Your instructions: Only the lines from the start of the data through the line with "Hemmoiltapahan" belong in the copy. Restate them word for word, minus the pictures.

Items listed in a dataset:
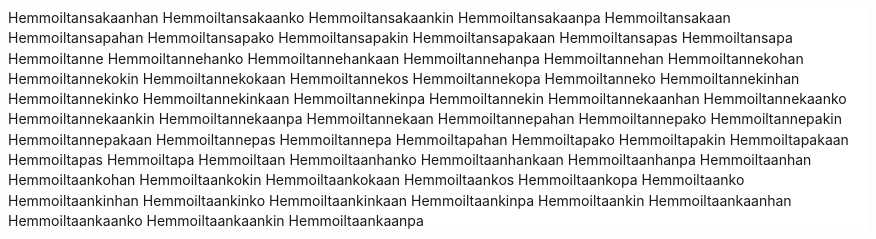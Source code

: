 Hemmoiltansakaanhan
Hemmoiltansakaanko
Hemmoiltansakaankin
Hemmoiltansakaanpa
Hemmoiltansakaan
Hemmoiltansapahan
Hemmoiltansapako
Hemmoiltansapakin
Hemmoiltansapakaan
Hemmoiltansapas
Hemmoiltansapa
Hemmoiltanne
Hemmoiltannehanko
Hemmoiltannehankaan
Hemmoiltannehanpa
Hemmoiltannehan
Hemmoiltannekohan
Hemmoiltannekokin
Hemmoiltannekokaan
Hemmoiltannekos
Hemmoiltannekopa
Hemmoiltanneko
Hemmoiltannekinhan
Hemmoiltannekinko
Hemmoiltannekinkaan
Hemmoiltannekinpa
Hemmoiltannekin
Hemmoiltannekaanhan
Hemmoiltannekaanko
Hemmoiltannekaankin
Hemmoiltannekaanpa
Hemmoiltannekaan
Hemmoiltannepahan
Hemmoiltannepako
Hemmoiltannepakin
Hemmoiltannepakaan
Hemmoiltannepas
Hemmoiltannepa
Hemmoiltapahan
Hemmoiltapako
Hemmoiltapakin
Hemmoiltapakaan
Hemmoiltapas
Hemmoiltapa
Hemmoiltaan
Hemmoiltaanhanko
Hemmoiltaanhankaan
Hemmoiltaanhanpa
Hemmoiltaanhan
Hemmoiltaankohan
Hemmoiltaankokin
Hemmoiltaankokaan
Hemmoiltaankos
Hemmoiltaankopa
Hemmoiltaanko
Hemmoiltaankinhan
Hemmoiltaankinko
Hemmoiltaankinkaan
Hemmoiltaankinpa
Hemmoiltaankin
Hemmoiltaankaanhan
Hemmoiltaankaanko
Hemmoiltaankaankin
Hemmoiltaankaanpa
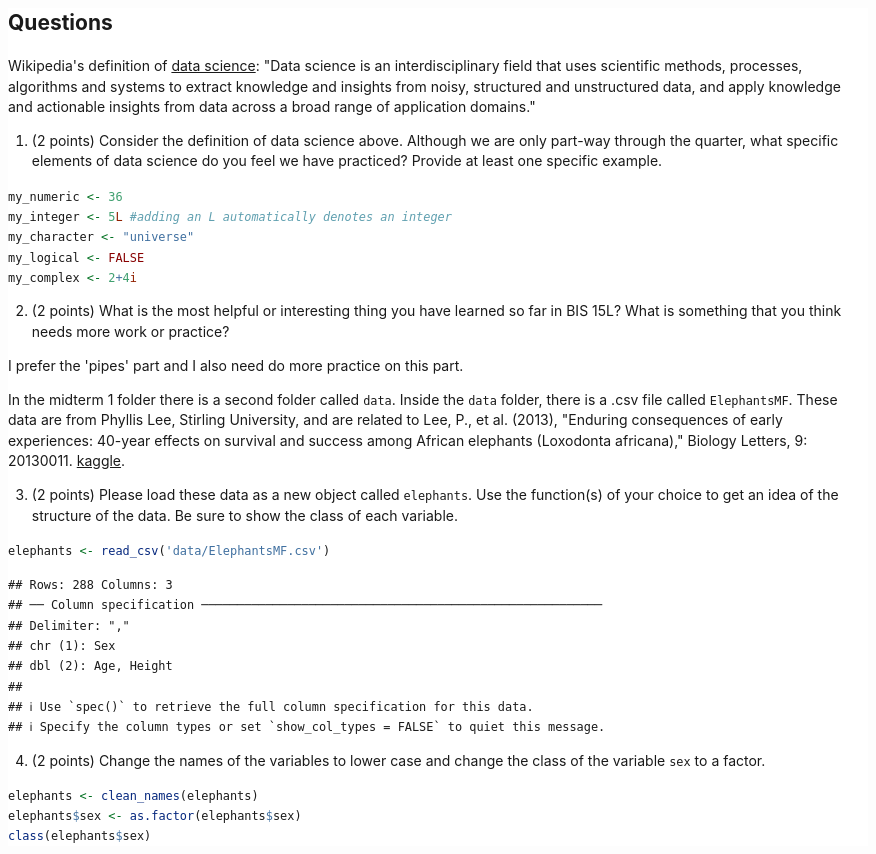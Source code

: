 ## Questions  

Wikipedia's definition of [data science](https://en.wikipedia.org/wiki/Data_science): "Data science is an interdisciplinary field that uses scientific methods, processes, algorithms and systems to extract knowledge and insights from noisy, structured and unstructured data, and apply knowledge and actionable insights from data across a broad range of application domains."  

1. (2 points) Consider the definition of data science above. Although we are only part-way through the quarter, what specific elements of data science do you feel we have practiced? Provide at least one specific example.  

```r
my_numeric <- 36
my_integer <- 5L #adding an L automatically denotes an integer
my_character <- "universe"
my_logical <- FALSE
my_complex <- 2+4i
```


2. (2 points) What is the most helpful or interesting thing you have learned so far in BIS 15L? What is something that you think needs more work or practice?  

I prefer the 'pipes' part and I also need do more practice on this part.


In the midterm 1 folder there is a second folder called `data`. Inside the `data` folder, there is a .csv file called `ElephantsMF`. These data are from Phyllis Lee, Stirling University, and are related to Lee, P., et al. (2013), "Enduring consequences of early experiences: 40-year effects on survival and success among African elephants (Loxodonta africana)," Biology Letters, 9: 20130011. [kaggle](https://www.kaggle.com/mostafaelseidy/elephantsmf).  




3. (2 points) Please load these data as a new object called `elephants`. Use the function(s) of your choice to get an idea of the structure of the data. Be sure to show the class of each variable.

```r
elephants <- read_csv('data/ElephantsMF.csv')
```

```
## Rows: 288 Columns: 3
## ── Column specification ────────────────────────────────────────────────────────
## Delimiter: ","
## chr (1): Sex
## dbl (2): Age, Height
## 
## ℹ Use `spec()` to retrieve the full column specification for this data.
## ℹ Specify the column types or set `show_col_types = FALSE` to quiet this message.
```


4. (2 points) Change the names of the variables to lower case and change the class of the variable `sex` to a factor.

```r
elephants <- clean_names(elephants)
elephants$sex <- as.factor(elephants$sex)
class(elephants$sex)
```
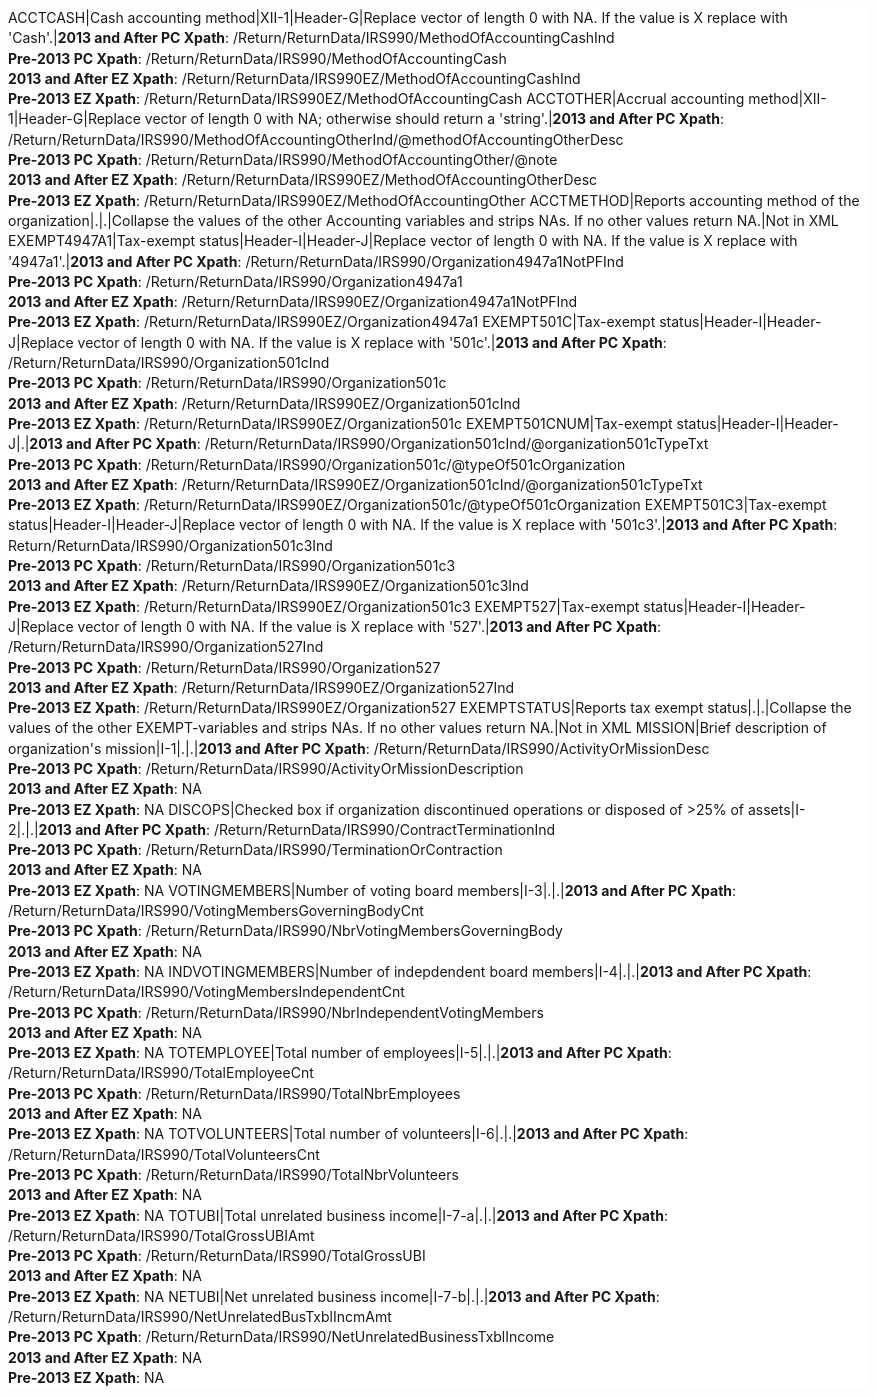 ACCTCASH|Cash accounting method|XII-1|Header-G|Replace vector of length 0 with NA. If the value is X replace with 'Cash'.|**2013 and After PC Xpath**:  /Return/ReturnData/IRS990/MethodOfAccountingCashInd<br/>**Pre-2013 PC Xpath**:  /Return/ReturnData/IRS990/MethodOfAccountingCash<br/>**2013 and After EZ Xpath**:  /Return/ReturnData/IRS990EZ/MethodOfAccountingCashInd<br/>**Pre-2013 EZ Xpath**:  /Return/ReturnData/IRS990EZ/MethodOfAccountingCash
ACCTOTHER|Accrual accounting method|XII-1|Header-G|Replace vector of length 0 with NA; otherwise should return a 'string'.|**2013 and After PC Xpath**:  /Return/ReturnData/IRS990/MethodOfAccountingOtherInd/@methodOfAccountingOtherDesc<br/>**Pre-2013 PC Xpath**:  /Return/ReturnData/IRS990/MethodOfAccountingOther/@note<br/>**2013 and After EZ Xpath**:  /Return/ReturnData/IRS990EZ/MethodOfAccountingOtherDesc<br/>**Pre-2013 EZ Xpath**:  /Return/ReturnData/IRS990EZ/MethodOfAccountingOther
ACCTMETHOD|Reports accounting method of the organization|.|.|Collapse the values of the other Accounting variables and strips NAs. If no other values return NA.|Not in XML
EXEMPT4947A1|Tax-exempt status|Header-I|Header-J|Replace vector of length 0 with NA. If the value is X replace with '4947a1'.|**2013 and After PC Xpath**:  /Return/ReturnData/IRS990/Organization4947a1NotPFInd<br/>**Pre-2013 PC Xpath**:  /Return/ReturnData/IRS990/Organization4947a1<br/>**2013 and After EZ Xpath**:  /Return/ReturnData/IRS990EZ/Organization4947a1NotPFInd<br/>**Pre-2013 EZ Xpath**:  /Return/ReturnData/IRS990EZ/Organization4947a1
EXEMPT501C|Tax-exempt status|Header-I|Header-J|Replace vector of length 0 with NA. If the value is X replace with '501c'.|**2013 and After PC Xpath**:  /Return/ReturnData/IRS990/Organization501cInd<br/>**Pre-2013 PC Xpath**:  /Return/ReturnData/IRS990/Organization501c<br/>**2013 and After EZ Xpath**:  /Return/ReturnData/IRS990EZ/Organization501cInd<br/>**Pre-2013 EZ Xpath**:  /Return/ReturnData/IRS990EZ/Organization501c
EXEMPT501CNUM|Tax-exempt status|Header-I|Header-J|.|**2013 and After PC Xpath**:  /Return/ReturnData/IRS990/Organization501cInd/@organization501cTypeTxt<br/>**Pre-2013 PC Xpath**:  /Return/ReturnData/IRS990/Organization501c/@typeOf501cOrganization<br/>**2013 and After EZ Xpath**:  /Return/ReturnData/IRS990EZ/Organization501cInd/@organization501cTypeTxt<br/>**Pre-2013 EZ Xpath**:  /Return/ReturnData/IRS990EZ/Organization501c/@typeOf501cOrganization
EXEMPT501C3|Tax-exempt status|Header-I|Header-J|Replace vector of length 0 with NA. If the value is X replace with '501c3'.|**2013 and After PC Xpath**:  Return/ReturnData/IRS990/Organization501c3Ind<br/>**Pre-2013 PC Xpath**:  /Return/ReturnData/IRS990/Organization501c3<br/>**2013 and After EZ Xpath**:  /Return/ReturnData/IRS990EZ/Organization501c3Ind<br/>**Pre-2013 EZ Xpath**:  /Return/ReturnData/IRS990EZ/Organization501c3
EXEMPT527|Tax-exempt status|Header-I|Header-J|Replace vector of length 0 with NA. If the value is X replace with '527'.|**2013 and After PC Xpath**:  /Return/ReturnData/IRS990/Organization527Ind<br/>**Pre-2013 PC Xpath**:  /Return/ReturnData/IRS990/Organization527<br/>**2013 and After EZ Xpath**:  /Return/ReturnData/IRS990EZ/Organization527Ind<br/>**Pre-2013 EZ Xpath**:  /Return/ReturnData/IRS990EZ/Organization527
EXEMPTSTATUS|Reports tax exempt status|.|.|Collapse the values of the other EXEMPT-variables and strips NAs. If no other values return NA.|Not in XML
MISSION|Brief description of organization's mission|I-1|.|.|**2013 and After PC Xpath**:  /Return/ReturnData/IRS990/ActivityOrMissionDesc<br/>**Pre-2013 PC Xpath**:  /Return/ReturnData/IRS990/ActivityOrMissionDescription<br/>**2013 and After EZ Xpath**:  NA<br/>**Pre-2013 EZ Xpath**:  NA
DISCOPS|Checked box if organization discontinued operations or disposed of >25% of assets|I-2|.|.|**2013 and After PC Xpath**:  /Return/ReturnData/IRS990/ContractTerminationInd<br/>**Pre-2013 PC Xpath**:  /Return/ReturnData/IRS990/TerminationOrContraction<br/>**2013 and After EZ Xpath**:  NA<br/>**Pre-2013 EZ Xpath**:  NA
VOTINGMEMBERS|Number of voting board members|I-3|.|.|**2013 and After PC Xpath**:  /Return/ReturnData/IRS990/VotingMembersGoverningBodyCnt<br/>**Pre-2013 PC Xpath**:  /Return/ReturnData/IRS990/NbrVotingMembersGoverningBody<br/>**2013 and After EZ Xpath**:  NA<br/>**Pre-2013 EZ Xpath**:  NA
INDVOTINGMEMBERS|Number of indepdendent board members|I-4|.|.|**2013 and After PC Xpath**:  /Return/ReturnData/IRS990/VotingMembersIndependentCnt<br/>**Pre-2013 PC Xpath**:  /Return/ReturnData/IRS990/NbrIndependentVotingMembers<br/>**2013 and After EZ Xpath**:  NA<br/>**Pre-2013 EZ Xpath**:  NA
TOTEMPLOYEE|Total number of employees|I-5|.|.|**2013 and After PC Xpath**:  /Return/ReturnData/IRS990/TotalEmployeeCnt<br/>**Pre-2013 PC Xpath**:  /Return/ReturnData/IRS990/TotalNbrEmployees<br/>**2013 and After EZ Xpath**:  NA<br/>**Pre-2013 EZ Xpath**:  NA
TOTVOLUNTEERS|Total number of volunteers|I-6|.|.|**2013 and After PC Xpath**:  /Return/ReturnData/IRS990/TotalVolunteersCnt<br/>**Pre-2013 PC Xpath**:  /Return/ReturnData/IRS990/TotalNbrVolunteers<br/>**2013 and After EZ Xpath**:  NA<br/>**Pre-2013 EZ Xpath**:  NA
TOTUBI|Total unrelated business income|I-7-a|.|.|**2013 and After PC Xpath**:  /Return/ReturnData/IRS990/TotalGrossUBIAmt<br/>**Pre-2013 PC Xpath**:  /Return/ReturnData/IRS990/TotalGrossUBI<br/>**2013 and After EZ Xpath**:  NA<br/>**Pre-2013 EZ Xpath**:  NA
NETUBI|Net unrelated business income|I-7-b|.|.|**2013 and After PC Xpath**:  /Return/ReturnData/IRS990/NetUnrelatedBusTxblIncmAmt<br/>**Pre-2013 PC Xpath**:  /Return/ReturnData/IRS990/NetUnrelatedBusinessTxblIncome<br/>**2013 and After EZ Xpath**:  NA<br/>**Pre-2013 EZ Xpath**:  NA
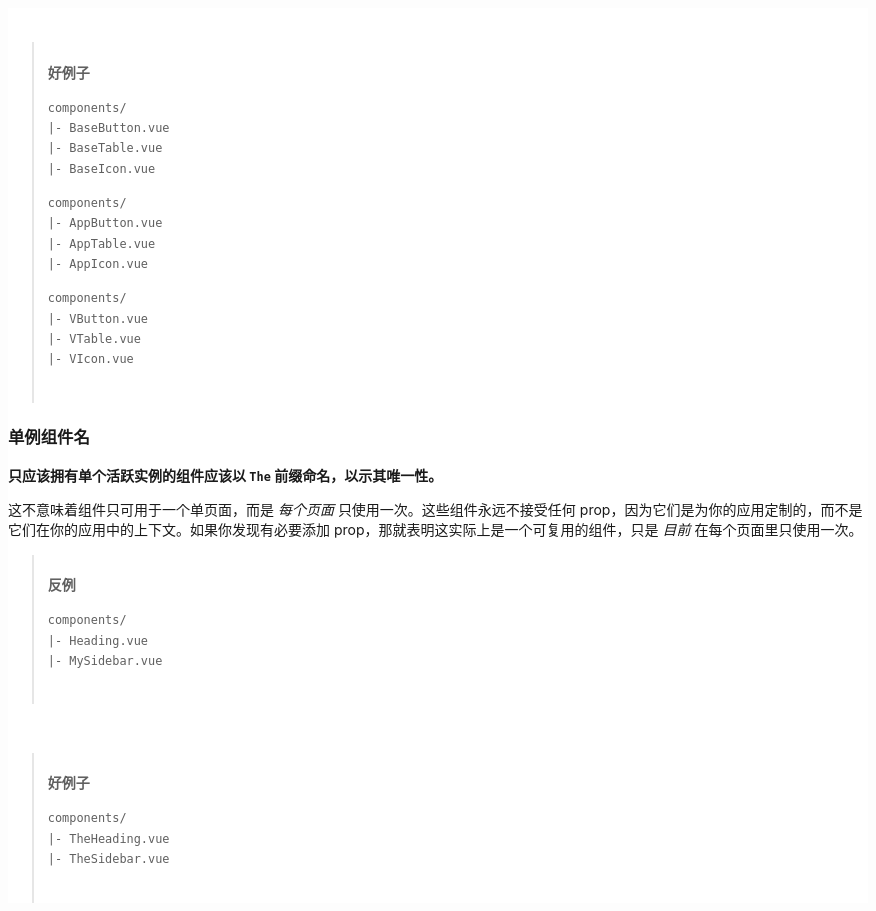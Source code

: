 &nbsp;

> &nbsp;  
> **好例子**
>
> ```text
> components/
> |- BaseButton.vue
> |- BaseTable.vue
> |- BaseIcon.vue
> ```
>
> ```text
> components/
> |- AppButton.vue
> |- AppTable.vue
> |- AppIcon.vue
> ```
>
> ```text
> components/
> |- VButton.vue
> |- VTable.vue
> |- VIcon.vue
> ```
>
> &nbsp;

### **单例组件名**

**只应该拥有单个活跃实例的组件应该以 `The` 前缀命名，以示其唯一性。**

这不意味着组件只可用于一个单页面，而是 *每个页面* 只使用一次。这些组件永远不接受任何 prop，因为它们是为你的应用定制的，而不是它们在你的应用中的上下文。如果你发现有必要添加 prop，那就表明这实际上是一个可复用的组件，只是 *目前* 在每个页面里只使用一次。

> &nbsp;  
> **反例**
>
> ```text
> components/
> |- Heading.vue
> |- MySidebar.vue
> ```
>
> &nbsp;

&nbsp;

> &nbsp;  
> **好例子**
>
> ```text
> components/
> |- TheHeading.vue
> |- TheSidebar.vue
> ```
>
> &nbsp;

Exercise answer:
Source code

: Hemmoiltansakaanhan
Hemmoiltansakaanko
Hemmoiltansakaankin
Hemmoiltansakaanpa
Hemmoiltansakaan
Hemmoiltansapahan
Hemmoiltansapako
Hemmoiltansapakin
Hemmoiltansapakaan
Hemmoiltansapas
Hemmoiltansapa
Hemmoiltanne
Hemmoiltannehanko
Hemmoiltannehankaan
Hemmoiltannehanpa
Hemmoiltannehan
Hemmoiltannekohan
Hemmoiltannekokin
Hemmoiltannekokaan
Hemmoiltannekos
Hemmoiltannekopa
Hemmoiltanneko
Hemmoiltannekinhan
Hemmoiltannekinko
Hemmoiltannekinkaan
Hemmoiltannekinpa
Hemmoiltannekin
Hemmoiltannekaanhan
Hemmoiltannekaanko
Hemmoiltannekaankin
Hemmoiltannekaanpa
Hemmoiltannekaan
Hemmoiltannepahan
Hemmoiltannepako
Hemmoiltannepakin
Hemmoiltannepakaan
Hemmoiltannepas
Hemmoiltannepa
Hemmoiltapahan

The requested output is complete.